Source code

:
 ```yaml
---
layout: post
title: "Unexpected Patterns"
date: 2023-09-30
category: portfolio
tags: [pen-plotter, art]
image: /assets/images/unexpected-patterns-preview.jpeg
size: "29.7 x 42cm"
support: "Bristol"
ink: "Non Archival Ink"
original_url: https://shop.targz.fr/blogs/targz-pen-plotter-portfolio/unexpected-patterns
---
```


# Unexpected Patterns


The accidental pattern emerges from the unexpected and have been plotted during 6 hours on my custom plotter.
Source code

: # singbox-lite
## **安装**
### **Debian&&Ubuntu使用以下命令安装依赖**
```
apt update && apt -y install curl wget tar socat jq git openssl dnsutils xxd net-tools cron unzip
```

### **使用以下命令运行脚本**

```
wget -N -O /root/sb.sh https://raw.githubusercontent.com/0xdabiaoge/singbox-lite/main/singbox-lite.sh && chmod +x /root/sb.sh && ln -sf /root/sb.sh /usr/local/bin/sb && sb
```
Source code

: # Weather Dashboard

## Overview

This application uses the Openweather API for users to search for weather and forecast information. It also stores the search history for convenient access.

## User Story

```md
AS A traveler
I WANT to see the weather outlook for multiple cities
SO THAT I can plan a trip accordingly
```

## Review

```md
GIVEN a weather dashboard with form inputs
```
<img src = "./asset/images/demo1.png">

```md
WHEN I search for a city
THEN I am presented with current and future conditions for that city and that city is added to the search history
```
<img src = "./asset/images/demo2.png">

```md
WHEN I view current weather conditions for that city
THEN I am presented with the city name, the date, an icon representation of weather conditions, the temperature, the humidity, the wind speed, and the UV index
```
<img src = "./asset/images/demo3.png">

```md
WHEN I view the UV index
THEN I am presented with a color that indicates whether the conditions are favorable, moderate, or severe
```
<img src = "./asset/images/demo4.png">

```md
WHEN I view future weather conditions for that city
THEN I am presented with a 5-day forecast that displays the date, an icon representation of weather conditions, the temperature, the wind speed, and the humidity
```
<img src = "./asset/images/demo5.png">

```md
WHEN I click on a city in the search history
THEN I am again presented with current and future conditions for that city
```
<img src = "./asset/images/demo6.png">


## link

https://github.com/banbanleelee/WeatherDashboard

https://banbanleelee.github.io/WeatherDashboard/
++++++++++
Work order -
Reproduce the listing above exactly, but only from its first line through the line holding "## Overview"; both of those lines are included.

Task output -
Source code

:
 ```yaml
---
layout: post
title: "Unexpected Patterns"
date: 2023-09-30
category: portfolio
tags: [pen-plotter, art]
image: /assets/images/unexpected-patterns-preview.jpeg
size: "29.7 x 42cm"
support: "Bristol"
ink: "Non Archival Ink"
original_url: https://shop.targz.fr/blogs/targz-pen-plotter-portfolio/unexpected-patterns
---
```


# Unexpected Patterns


The accidental pattern emerges from the unexpected and have been plotted during 6 hours on my custom plotter.
Source code

: # singbox-lite
## **安装**
### **Debian&&Ubuntu使用以下命令安装依赖**
```
apt update && apt -y install curl wget tar socat jq git openssl dnsutils xxd net-tools cron unzip
```

### **使用以下命令运行脚本**

```
wget -N -O /root/sb.sh https://raw.githubusercontent.com/0xdabiaoge/singbox-lite/main/singbox-lite.sh && chmod +x /root/sb.sh && ln -sf /root/sb.sh /usr/local/bin/sb && sb
```
Source code

: # Weather Dashboard

## Overview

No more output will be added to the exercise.